The Big Myths of Search Engine Marketing
Myth 1: The Search Engines Will Figure It Out
Myth 2: More Content is Better
Myth 3: Link Building is Dead
Myth 4: We want to Rank #1 for X Keyword
Myth 5: We did SEO once and it didn’t work!
In search engine optimization, much focus is spent on the search algorithms. Google is constantly changing the way it measures and configures search results, and never publishes straightforward guidelines on what these changes are beyond a teaser here or there. Many users assume that with Google’s crawling and data-mining abilities, these algorithm updates will account for their own changes and still work for their site. They assume their content will resonate on Google because it has the right keywords and the page has been optimized. And they assume they can do all this purely organically by just posting.

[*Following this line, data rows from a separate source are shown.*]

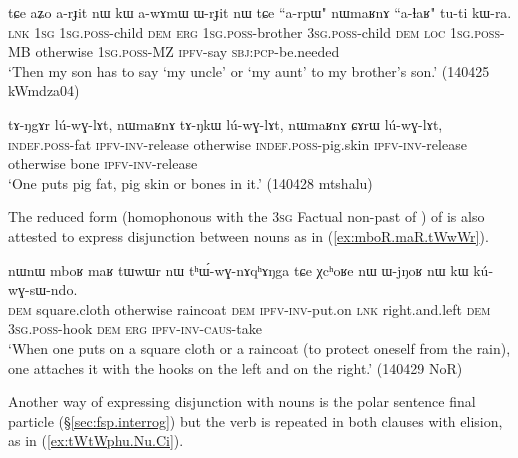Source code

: \begin{exe}
\ex \label{ex:arpW.nWmaRnA}
 \gll tɕe aʑo a-rɟit nɯ kɯ a-wɤmɯ ɯ-rɟit nɯ tɕe ``a-rpɯ" nɯmaʁnɤ ``a-ɬaʁ" tu-ti kɯ-ra. \\
 \textsc{lnk} \textsc{1sg} \textsc{1sg}.\textsc{poss}-child \textsc{dem} \textsc{erg} \textsc{1sg}.\textsc{poss}-brother \textsc{3sg}.\textsc{poss}-child \textsc{dem} \textsc{loc} \textsc{1sg}.\textsc{poss}-MB otherwise \textsc{1sg}.\textsc{poss}-MZ \textsc{ipfv}-say \textsc{sbj}:\textsc{pcp}-be.needed \\
\glt `Then my son has to say `my uncle' or `my aunt' to my brother's son.'  (140425 kWmdza04)
 \end{exe}
 
 \begin{exe}
\ex \label{ex:luwɣlAt.nWmaRnA}
 \gll  tɤ-ŋgɤr lú-wɣ-lɤt, nɯmaʁnɤ tɤ-ŋkɯ lú-wɣ-lɤt, nɯmaʁnɤ ɕɤrɯ lú-wɣ-lɤt, \\
 \textsc{indef}.\textsc{poss}-fat \textsc{ipfv}-\textsc{inv}-release otherwise  \textsc{indef}.\textsc{poss}-pig.skin  \textsc{ipfv}-\textsc{inv}-release otherwise bone \textsc{ipfv}-\textsc{inv}-release \\
\glt `One puts pig fat, pig skin or bones in it.' (140428 mtshalu) 	
 \end{exe}

The reduced form  (homophonous with the \textsc{3sg} Factual non-past of ) of   is also attested to express disjunction between nouns as in (\ref{ex:mboR.maR.tWwWr}).

 \begin{exe}
\ex \label{ex:mboR.maR.tWwWr}
 \gll  nɯnɯ mboʁ maʁ tɯwɯr nɯ tʰɯ́-wɣ-nɤqʰɤŋga tɕe χcʰoʁe nɯ ɯ-jŋoʁ nɯ kɯ kú-wɣ-sɯ-ndo. \\
 \textsc{dem} square.cloth otherwise raincoat \textsc{dem} \textsc{ipfv}-\textsc{inv}-put.on \textsc{lnk} right.and.left \textsc{dem} \textsc{3sg}.\textsc{poss}-hook \textsc{dem} \textsc{erg} \textsc{ipfv}-\textsc{inv}-\textsc{caus}-take \\
 \glt `When one puts on a square cloth or a raincoat (to protect oneself from the rain), one attaches it with the hooks on the left and on the right.' (140429 NoR)
  \end{exe}

Another way of expressing disjunction with nouns is the polar sentence final particle  (§\ref{sec:fsp.interrog}) but the verb is repeated in both clauses with elision, as in (\ref{ex:tWtWphu.Nu.Ci}).

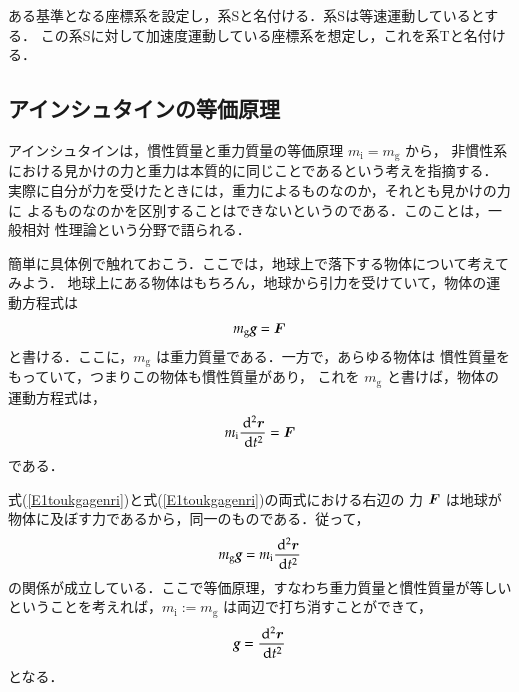                 ある基準となる座標系を設定し，系Sと名付ける．系Sは等速運動しているとする．
                この系Sに対して加速度運動している座標系を想定し，これを系Tと名付ける．


\subsection{アインシュタインの等価原理}
                アインシュタインは，慣性質量と重力質量の等価原理 $m_{\mathrm{i}}=m_{\mathrm{g}}$ から，
                非慣性系における見かけの力と重力は本質的に同じことであるという考えを指摘する．
                実際に自分が力を受けたときには，重力によるものなのか，それとも見かけの力に
                よるものなのかを区別することはできないというのである．このことは，一般相対
                性理論という分野で語られる．

                簡単に具体例で触れておこう．ここでは，地球上で落下する物体について考えてみよう．
                地球上にある物体はもちろん，地球から引力を受けていて，物体の運動方程式は
                    \begin{align}\label{E1toukgagenri}
                        m_{\mathrm{g}}\textit{\textbf{g}}=\bF
                    \end{align}
                と書ける．ここに，$m_{\mathrm{g}}$ は重力質量である．一方で，あらゆる物体は
                慣性質量をもっていて，つまりこの物体も慣性質量があり，
                これを $m_{\mathrm{g}}$ と書けば，物体の運動方程式は，
                    \begin{align}\label{E2toukgagenri}
                        m_{\mathrm{i}}\frac{\df^{2} \br}{\df t^{2}}=\bF
                    \end{align}
                である．

                式(\ref{E1toukgagenri})と式(\ref{E1toukgagenri})の両式における右辺の
                力 $\boldsymbol{F}$ は地球が物体に及ぼす力であるから，同一のものである．従って，
                    \begin{align}\label{E1}
                        m_{\mathrm{g}}\textit{\textbf{g}}=m_{\mathrm{i}}\frac{\df^{2} \br}{\df t^{2}}
                    \end{align}
                の関係が成立している．ここで等価原理，すなわち重力質量と慣性質量が等しい
                ということを考えれば，$m_{\mathrm{i}} := m_{\mathrm{g}}$ は両辺で打ち消すことができて，
                    \begin{align}\label{E2}
                        \textit{\textbf{g}}=\frac{\df^{2} \br}{\df t^{2}}
                    \end{align}
                となる．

Sorry to burst your bubble, world, but this is not the case. Google is less focused on the marketer than it is on aiding the searcher. If you’re not helping the searcher find you, Google sure won’t help either.

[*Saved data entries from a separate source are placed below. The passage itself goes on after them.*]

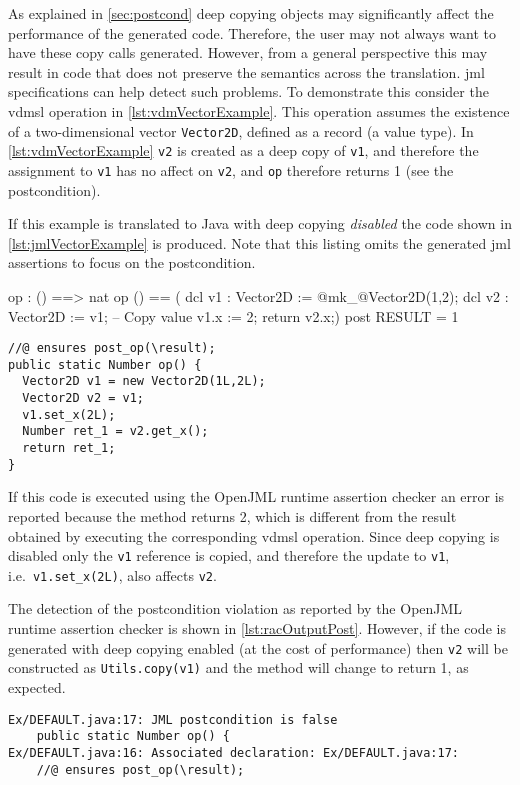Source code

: As explained in \autoref{sec:postcond} deep copying objects may
significantly affect the performance of the generated code. Therefore,
the user may not always want to have these copy calls
generated. However, from a general perspective this may result in code
that does not preserve the semantics across the translation. \ac{jml}
specifications can help detect such problems. To demonstrate this
consider the \ac{vdmsl} operation in
\autoref{lst:vdmVectorExample}. This operation assumes the existence
of a two-dimensional vector \texttt{Vector2D}, defined as a record (a
value type). In \autoref{lst:vdmVectorExample} \texttt{v2} is created
as a deep copy of \texttt{v1}, and therefore the assignment to
\texttt{v1} has no affect on \texttt{v2}, and \texttt{op} therefore
returns 1 (see the postcondition).

If this example is translated to Java with deep copying
\emph{disabled} the code shown in \autoref{lst:jmlVectorExample} is
produced. Note that this listing omits the generated \ac{jml}
assertions to focus on the postcondition.

\begin{vdmsl}[style=customVdm,caption={Use of value types in
\ac{vdm}.},label={lst:vdmVectorExample}]
op : () ==> nat
op () == (
dcl v1 : Vector2D := @mk_@Vector2D(1,2);
dcl v2 : Vector2D := v1; -- Copy value
v1.x := 2;
return v2.x;)
post RESULT = 1
\end{vdmsl}

\begin{lstlisting}[style=customJml,caption={Generated Java code
without copy calls.},label={lst:jmlVectorExample}]
//@ ensures post_op(\result);
public static Number op() {
  Vector2D v1 = new Vector2D(1L,2L);
  Vector2D v2 = v1;
  v1.set_x(2L);
  Number ret_1 = v2.get_x();
  return ret_1;
}
\end{lstlisting}

If this code is executed using the OpenJML runtime assertion checker
an error is reported because the method returns 2, which is different
from the result obtained by executing the corresponding \ac{vdmsl}
operation. Since deep copying is disabled only the \texttt{v1}
reference is copied, and therefore the update to \texttt{v1}, i.e.\
\texttt{v1.set\_x(2L)}, also affects \texttt{v2}.

The detection of the postcondition violation as reported by the
OpenJML runtime assertion checker is shown in
\autoref{lst:racOutputPost}. However, if the code is generated with
deep copying enabled (at the cost of performance) then \texttt{v2}
will be constructed as \texttt{Utils.copy(v1)} and the method will
change to return 1, as expected.

\begin{lstlisting}[style=racOutput,caption={Detection of a
postcondition violation.},label={lst:racOutputPost}]
Ex/DEFAULT.java:17: JML postcondition is false
    public static Number op() {
Ex/DEFAULT.java:16: Associated declaration: Ex/DEFAULT.java:17: 
    //@ ensures post_op(\result);
\end{lstlisting}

Instead, we as marketers need to focus on what we know works. A simple look at your own analytics will show that anywhere between 80-90% of all blog traffic will come from only 10-20% of published posts. Why is that? Because there are many more factors to SEO than just keyword search these days! Inbound links, social shares and click-throughs are all important and overlooked factors in SEO ranking, and this could easily change any day.
Now, we all know that Google will penalize for certain things such as poor link building and keyword stuffing, but that doesn’t mean you should abandon these items altogether. With the focus on keywords for so long, there’s an assumption that the appropriate keywords will make the ultimate difference in ranking, and help you reach the top of the search results. But search has become a composite of a large number of things beyond JUST keywords, and the internet has become so large and search ranking so competitive, that it’s less about the traffic numbers and more about the quality of that traffic.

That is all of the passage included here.